If it is done after the initial creation of the information, it's a QC activity. If it's done while the creation is happening, it is better as there's less rework involved - any type of non-solo work (e.g. pairs programming) would be an example of this.
We do have formal peer reviews and audits on the project deliverables. These are periodic - primarily before the delivery of a milestone. Almost exclusively during execution. Mostly it is done internally by members of the larger team (who do not have a stake in the project being reviewed).
It is periodic since the project has multiple points-of-no-return (to execute the project successfully without piling on additional effort) and is an important method to manage quality.
Is there any review of the project management?
For the very biggest projects & programs (those over $10MM), the EPMO would also play a similar role where a seasoned BA, QA lead, or PM would review the appropriate key artifacts from the project as part of a gating process.

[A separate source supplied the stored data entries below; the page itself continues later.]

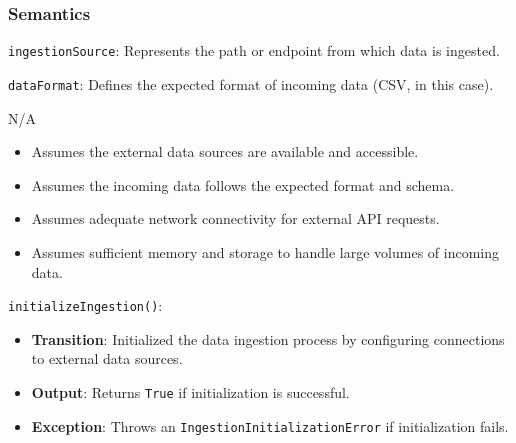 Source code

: \documentclass[12pt, titlepage]{article}
\begin{document}
\subsubsection{Semantics}
\begin{description}
  \item[State Variables:]
  \item
  \texttt{ingestionSource}: Represents the path or endpoint from which data is ingested.
  \item
  \texttt{dataFormat}: Defines the expected format of incoming data (CSV, in this case).

  \item[Environment Variables:] N/A

  \item[Assumptions:]
  \item
  \begin{itemize}
    \item Assumes the external data sources are available and accessible.
  \end{itemize}
  \item
  \begin{itemize}
    \item Assumes the incoming data follows the expected format and schema.
  \end{itemize}
  \item 
  \begin{itemize}
    \item Assumes adequate network connectivity for external API requests.
  \end{itemize}
  \item
  \begin{itemize}
    \item Assumes sufficient memory and storage to handle large volumes of incoming data.
  \end{itemize}

  \item[Access Routine Semantics:] 
  \item
  \texttt{initializeIngestion()}:
  \item
  \begin{itemize}
    \item \textbf{Transition}: Initialized the data ingestion process by configuring connections to
    external data sources.
  \end{itemize}
  \item
  \begin{itemize}
    \item \textbf{Output}: Returns \texttt{True} if initialization is successful.
  \end{itemize}
  \item
  \begin{itemize}
    \item \textbf{Exception}: Throws an \texttt{IngestionInitializationError} if
    initialization fails.
  \end{itemize}
  \item 


\end{description}
\end{document}
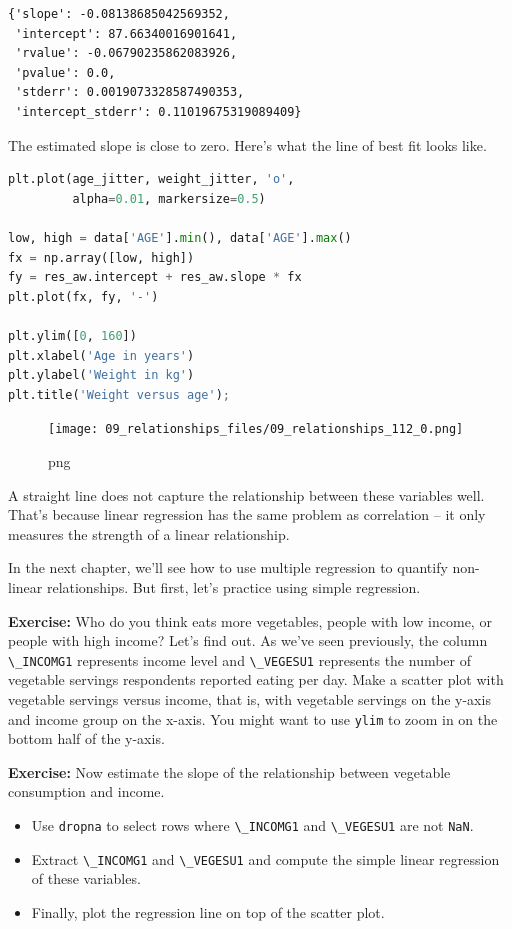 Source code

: \documentclass[
]{book}
\newcommand{\passthrough}[1]{#1}
\begin{document}
\begin{lstlisting}
{'slope': -0.08138685042569352,
 'intercept': 87.66340016901641,
 'rvalue': -0.06790235862083926,
 'pvalue': 0.0,
 'stderr': 0.0019073328587490353,
 'intercept_stderr': 0.11019675319089409}
\end{lstlisting}

The estimated slope is close to zero. Here's what the line of best fit
looks like.

\begin{lstlisting}[language=Python]
plt.plot(age_jitter, weight_jitter, 'o', 
         alpha=0.01, markersize=0.5)

low, high = data['AGE'].min(), data['AGE'].max()
fx = np.array([low, high])
fy = res_aw.intercept + res_aw.slope * fx
plt.plot(fx, fy, '-')

plt.ylim([0, 160])
plt.xlabel('Age in years')
plt.ylabel('Weight in kg')
plt.title('Weight versus age');
\end{lstlisting}

\begin{figure}
\centering
\texttt{[image: 09\_relationships\_files/09\_relationships\_112\_0.png]}
\caption{png}
\end{figure}

A straight line does not capture the relationship between these
variables well. That's because linear regression has the same problem as
correlation -- it only measures the strength of a linear relationship.

In the next chapter, we'll see how to use multiple regression to
quantify non-linear relationships. But first, let's practice using
simple regression.

\textbf{Exercise:} Who do you think eats more vegetables, people with
low income, or people with high income? Let's find out. As we've seen
previously, the column \passthrough{\lstinline!\_INCOMG1!} represents
income level and \passthrough{\lstinline!\_VEGESU1!} represents the
number of vegetable servings respondents reported eating per day. Make a
scatter plot with vegetable servings versus income, that is, with
vegetable servings on the y-axis and income group on the x-axis. You
might want to use \passthrough{\lstinline!ylim!} to zoom in on the
bottom half of the y-axis.

\textbf{Exercise:} Now estimate the slope of the relationship between
vegetable consumption and income.

\begin{itemize}
\item
  Use \passthrough{\lstinline!dropna!} to select rows where
  \passthrough{\lstinline!\_INCOMG1!} and
  \passthrough{\lstinline!\_VEGESU1!} are not
  \passthrough{\lstinline!NaN!}.
\item
  Extract \passthrough{\lstinline!\_INCOMG1!} and
  \passthrough{\lstinline!\_VEGESU1!} and compute the simple linear
  regression of these variables.
\item
  Finally, plot the regression line on top of the scatter plot.
\end{itemize}
\end{document}
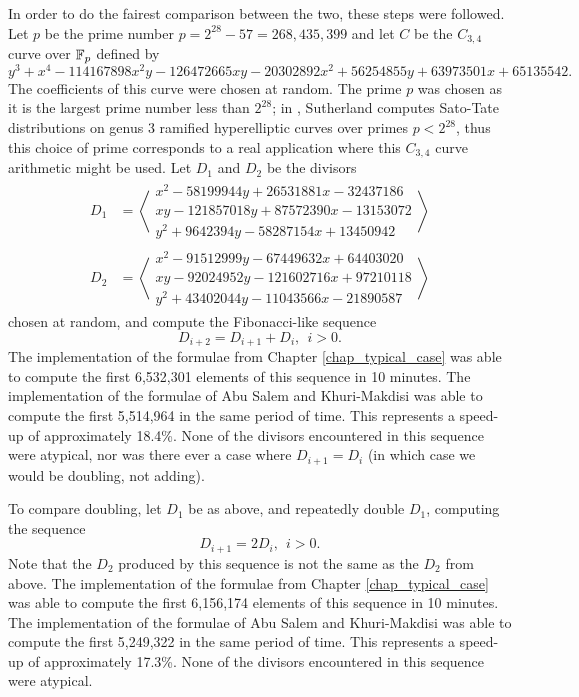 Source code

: In order to do the fairest comparison between the two, these steps were followed.
Let $p$ be the prime number $p = 2^{28} - 57 = 268,435,399$
and let $C$ be the $C_{3,4}$ curve over $\mathbb{F}_p$ defined by
 \[y^3 + x^4 - 114167898x^2y - 126472665xy - 20302892x^2 + 56254855y + 63973501x + 65135542.\]
The coefficients of this curve were chosen at random.
The prime $p$ was chosen as it is the largest prime number less than $2^{28}$;
in \cite{sutherland16}, Sutherland computes Sato-Tate distributions
on genus 3 ramified hyperelliptic curves over primes $p < 2^{28}$,
thus this choice of prime corresponds to a real application where this $C_{3,4}$ curve arithmetic might be used.
Let $D_1$ and $D_2$ be the divisors
\begin{align*}
  D_1 &= \left\langle \begin{array}{r}
    x^2 -  58199944y + 26531881x - 32437186 \\
     xy - 121857018y + 87572390x - 13153072 \\
    y^2 +   9642394y - 58287154x + 13450942
  \end{array} \right\rangle \\
  D_2 &= \left\langle \begin{array}{r}
    x^2 - 91512999y -  67449632x + 64403020 \\
     xy - 92024952y - 121602716x + 97210118 \\
    y^2 + 43402044y - 11043566x  - 21890587
  \end{array} \right\rangle
\end{align*}
chosen at random, and compute the Fibonacci-like sequence 
  \[ D_{i+2} = D_{i+1} + D_i, ~~ i > 0. \]
The implementation of the formulae from Chapter \ref{chap_typical_case} was able to compute
the first 6,532,301 elements of this sequence in 10 minutes.
The implementation of the formulae of Abu Salem and Khuri-Makdisi was able to compute
the first 5,514,964 in the same period of time.
This represents a speed-up of approximately 18.4\%.
None of the divisors encountered in this sequence were atypical,
nor was there ever a case where $D_{i+1} = D_{i}$
(in which case we would be doubling, not adding).

To compare doubling, let $D_1$ be as above,
and repeatedly double $D_1$, computing the sequence
  \[ D_{i+1} = 2D_i, ~~ i > 0. \]
Note that the $D_2$ produced by this sequence is not the same as the $D_2$ from above.
The implementation of the formulae from Chapter \ref{chap_typical_case} was able to compute
the first 6,156,174 elements of this sequence in 10 minutes.
The implementation of the formulae of Abu Salem and Khuri-Makdisi was able to compute
the first 5,249,322 in the same period of time.
This represents a speed-up of approximately 17.3\%.
None of the divisors encountered in this sequence were atypical.

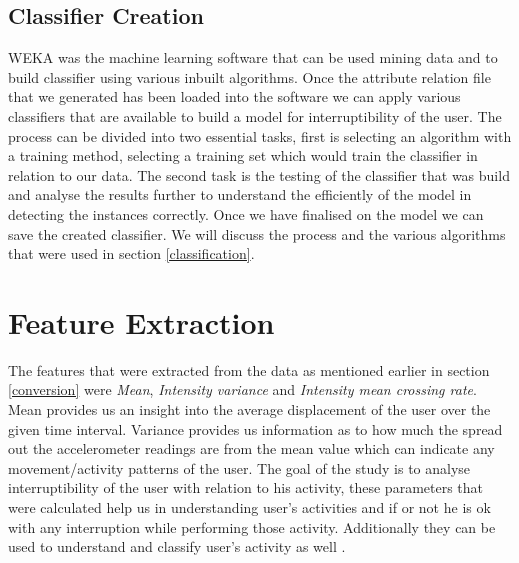 \documentclass[10pt,a4paper]{article}
\begin{document}
\subsection{Classifier Creation}
WEKA was the machine learning software that can be used mining data and to build classifier using various inbuilt algorithms. Once the attribute relation file that we generated has been loaded into the software we can apply various classifiers that are available to build a model for interruptibility of the user. The process can be divided into two essential tasks, first is selecting an algorithm with a training method, selecting a training set which would train the classifier in relation to our data. The second task is the testing of the classifier that was build and analyse the results further to understand the efficiently of the model in detecting the instances correctly. Once we have finalised on the model we can save the created classifier. We will discuss the process and the various algorithms that were used in section \ref{classification}.

\section{Feature Extraction}
The features that were extracted from the data as mentioned earlier in section \ref{conversion} were \textit{Mean}, \textit{Intensity variance} and \textit{Intensity mean crossing rate}. Mean provides us an insight into the average displacement of the user over the given time interval. Variance provides us information as to how much the spread out the accelerometer readings are from the mean value which can indicate any movement/activity patterns of the user. The goal of the study is to analyse interruptibility of the user with relation to his activity, these parameters that were calculated help us in understanding user's activities and if or not he is ok with any interruption while performing those activity. Additionally they can be used to understand and classify user's activity as well \cite{ravi2005activity}.
\end{document}
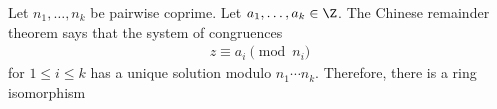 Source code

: \documentclass [preview, border = 20pt] {standalone}
\begin{document}
\pagecolor{black}
\color{white}
Let $n_1,\hdots,n_k$ be pairwise coprime. Let $a_1,\hdots, a_k\in \Z$. The Chinese remainder theorem says that the system of congruences
\begin{align*}
z \equiv a_i \pmod {n_i}
\end{align*}
for $1\le i \le k$ has a unique solution modulo $n_1\cdots n_k$. Therefore, there is a ring isomorphism
\begin{center}
\end{center} 
\end{document}
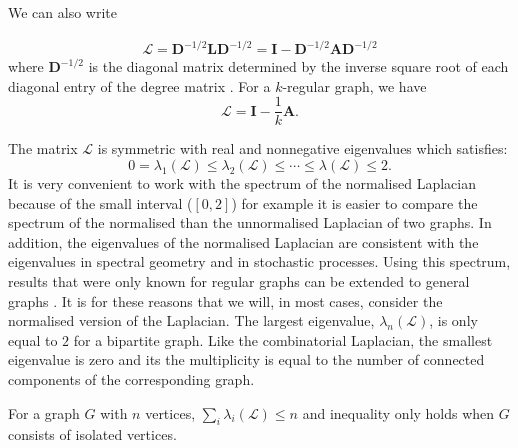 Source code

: \documentclass[10pt,a4paper]{article}
\theoremstyle{plain}
\theoremstyle{definition}
\begin{document}
We can also write 

\begin{eqnarray*}
	\mathbf{\mathcal{L}} = \mathbf{D}^{-1/2} \mathbf{L} \mathbf{D}^{-1/2} = \mathbf{I} -\mathbf{D}^{-1/2} \mathbf{A} \mathbf{D}^{-1/2}
\end{eqnarray*}
where $\mathbf{D}^{-1/2}$ is the diagonal matrix determined by the inverse square root of each diagonal entry of the degree matrix \citep{estrada2011structure}. For a $k$-regular graph, we have
\begin{equation}
\mathcal{L} = \mathbf{I}-\frac{1}{k} \mathbf{A}.
\end{equation}

The matrix $\mathcal{L}$ is symmetric with real and nonnegative eigenvalues which satisfies:
\begin{equation*}
0  = \lambda_1(\mathcal{L}) \leq  \lambda_2(\mathcal{L}) \leq \cdots \leq  \lambda(\mathcal{L}) \leq 2.
\end{equation*}
It is very convenient to work with the spectrum of the normalised Laplacian because of the small interval ($[0,2]$) for example it is easier to compare the spectrum of the normalised than the unnormalised Laplacian of two graphs. In addition, the eigenvalues of the normalised Laplacian are consistent with the eigenvalues in spectral geometry and in stochastic processes. Using this spectrum, results that were only known for regular graphs can be extended to general graphs \citep{chung1997spectral}. It is for these reasons that we will, in most cases, consider the normalised version of the Laplacian.
The largest eigenvalue, $\lambda_n(\mathcal{L})$, is only equal to $2$ for a bipartite graph. Like the combinatorial Laplacian, the smallest eigenvalue is zero and its the multiplicity is equal to the number of connected components of the corresponding graph. 

For a graph $G$ with $n$ vertices, $\sum_{i}\lambda_i(\mathcal{L}) \leq n$ and inequality only holds when $G$ consists of isolated vertices.
\end{document}
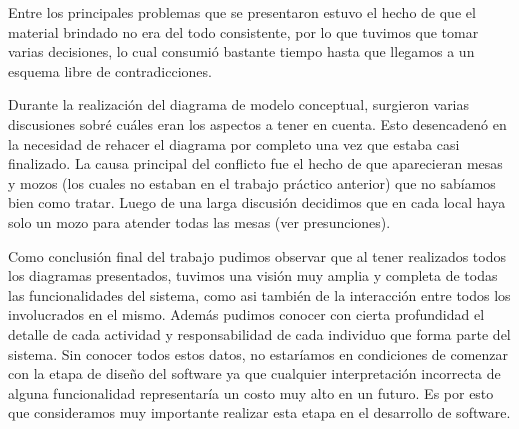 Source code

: \documentclass[a4paper,11pt] {article}
\begin{document}
Entre los principales problemas que se presentaron estuvo el hecho de que el material brindado no era del todo consistente, por lo que tuvimos que tomar varias decisiones, lo cual consumi\'o bastante tiempo hasta que llegamos a un esquema libre de contradicciones. 

Durante la realizaci\'on del diagrama de modelo conceptual, surgieron varias discusiones sobr\'e cu\'ales eran los aspectos a tener en cuenta. Esto desencaden\'o en la necesidad de rehacer el diagrama por completo una vez que estaba casi finalizado. La causa principal del conflicto fue el hecho de que aparecieran mesas y mozos (los cuales no estaban en el trabajo pr\'actico anterior) que no sab\'iamos bien como tratar. Luego de una larga discusi\'on decidimos que en cada local haya solo un mozo para atender todas las mesas (ver presunciones).

Como conclusi\'on final del trabajo pudimos observar que al tener realizados todos los diagramas presentados, tuvimos una visi\'on muy amplia y completa de todas las funcionalidades del sistema, como asi tambi\'en de la interacci\'on entre todos los involucrados en el mismo. Adem\'as pudimos conocer con cierta profundidad el detalle de cada actividad y responsabilidad de cada individuo que forma parte del sistema. Sin conocer todos estos datos, no estar\'iamos en condiciones de comenzar con la etapa de dise\~{n}o del software ya que cualquier interpretaci\'on incorrecta de alguna funcionalidad representar\'ia un costo muy alto en un futuro. Es por esto que consideramos muy importante realizar esta etapa en el desarrollo de software.
\end{document}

In my project we do peer reviews in the beginning of a project, and this will help the project team focus on the right tasks. The reviewer will be someone stakeholders respects, so they can influence the senior team to make changes if they are necessary.
We use peer review as an activity inside our defined quality process. We do that after each governance phase.
Make sense, could there be more then one
Interesting, are they repeated to validate the change did take place on key project.
The peer review team is chosen by stakeholders, internal or external?
Frequency seem very good. What is cover on those review?